DoorDash processes millions of food delivery orders every day. Each order gets a unique identifier. If you can enumerate those identifiers, you can determine exactly how many orders the platform has processed. That is competitive intelligence that DoorDash would very much prefer to keep private.

While testing DoorDash's API through their bug bounty program, we found that a specific operation returned different error messages depending on whether a record existed or not. A valid order ID produced one response. An invalid order ID produced a distinctly different response. There was no rate limiting on this operation, so we could query it as fast as our connection allowed.
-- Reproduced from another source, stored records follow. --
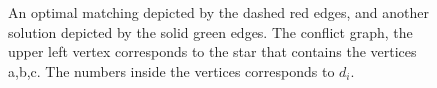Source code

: \begin{figure}[h]
\centering

\caption[]{
\label{fig:conflict}
An optimal matching depicted by the dashed red edges,
and another solution depicted by the solid green edges.  
The conflict graph, the upper left vertex corresponds 
to the star that contains the vertices a,b,c.
The numbers inside the vertices corresponds to $d_i$.   
}
\end{figure}  

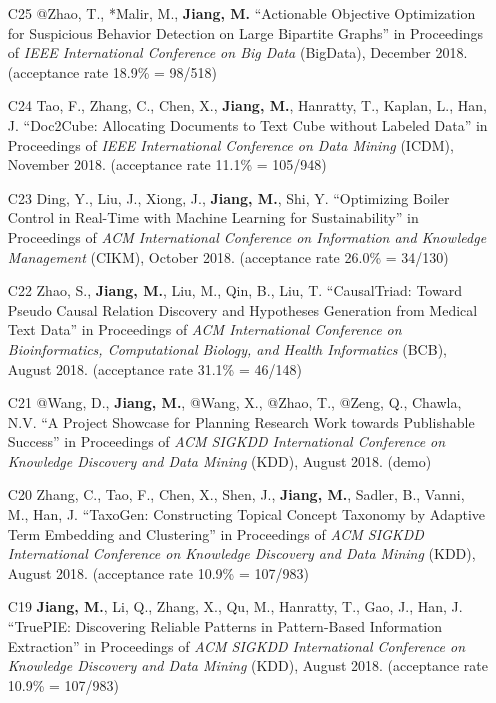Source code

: \documentclass[10pt]{article}
\newenvironment{myindentpar}[1]%
{\begin{list}{}%
         {\setlength{\leftmargin}{#1}}%
         \item[]%
}
{\end{list}}
\newcounter{list}
\begin{document}
\begin{myindentpar}{0.00cm}
\begin{enumerate}[leftmargin=.5cm]
\item[C25] @Zhao, T., *Malir, M., \textbf{Jiang, M.} ``Actionable Objective Optimization for Suspicious Behavior Detection on Large Bipartite Graphs'' in Proceedings of \textit{IEEE International Conference on Big Data} (BigData), December 2018. (acceptance rate 18.9\% = 98/518)

\item[C24] Tao, F., Zhang, C., Chen, X., \textbf{Jiang, M.}, Hanratty, T., Kaplan, L., Han, J. ``Doc2Cube: Allocating Documents to Text Cube without Labeled Data'' in Proceedings of \textit{IEEE International Conference on Data Mining} (ICDM), November 2018. (acceptance rate 11.1\% = 105/948)

\item[C23] Ding, Y., Liu, J., Xiong, J., \textbf{Jiang, M.}, Shi, Y. ``Optimizing Boiler Control in Real-Time with Machine Learning for Sustainability'' in Proceedings of \textit{ACM International Conference on Information and Knowledge Management} (CIKM), October 2018. (acceptance rate 26.0\% = 34/130)

\item[C22] Zhao, S., \textbf{Jiang, M.}, Liu, M., Qin, B., Liu, T. ``CausalTriad: Toward Pseudo Causal Relation Discovery and Hypotheses Generation from Medical Text Data'' in Proceedings of \textit{ACM International Conference on Bioinformatics, Computational Biology, and Health Informatics} (BCB), August 2018. (acceptance rate 31.1\% = 46/148)

\item[C21] @Wang, D., \textbf{Jiang, M.}, @Wang, X., @Zhao, T., @Zeng, Q., Chawla, N.V. ``A Project Showcase for Planning Research Work towards Publishable Success'' in Proceedings of \textit{ACM SIGKDD International Conference on Knowledge Discovery and Data Mining} (KDD), August 2018. (demo)

\item[C20] Zhang, C., Tao, F., Chen, X., Shen, J., \textbf{Jiang, M.}, Sadler, B., Vanni, M., Han, J. ``TaxoGen: Constructing Topical Concept Taxonomy by Adaptive Term Embedding and Clustering'' in Proceedings of \textit{ACM SIGKDD International Conference on Knowledge Discovery and Data Mining} (KDD), August 2018. (acceptance rate 10.9\% = 107/983)

\item[C19] \textbf{Jiang, M.}, Li, Q., Zhang, X., Qu, M., Hanratty, T., Gao, J., Han, J. ``TruePIE: Discovering Reliable Patterns in Pattern-Based Information Extraction'' in Proceedings of \textit{ACM SIGKDD International Conference on Knowledge Discovery and Data Mining} (KDD), August 2018. (acceptance rate 10.9\% = 107/983)
	

\end{enumerate}
\end{myindentpar}
\end{document}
This is a classic differential response vulnerability. The API was leaking information through its error handling. By observing which IDs returned "exists" responses versus "not found" responses, an attacker could map the entire range of valid order identifiers. Combined with the lack of rate limiting, this turned a subtle information leak into a full enumeration attack.

The impact is business intelligence exposure. Knowing the total number of orders, the rate of new orders, and the ID format gives competitors, investors, and journalists data that DoorDash controls carefully in their public filings. It also reveals the internal structure of their data model, which helps with further testing.

We reported this through DoorDash's HackerOne program. The fix is straightforward: return identical error responses regardless of whether a record exists, and add rate limiting to prevent bulk queries.

Differential responses are everywhere. Most developers do not think about the information their error messages communicate. Every time your API says "user not found" instead of "invalid request," you are giving an attacker a binary oracle. Pay attention to what your errors reveal.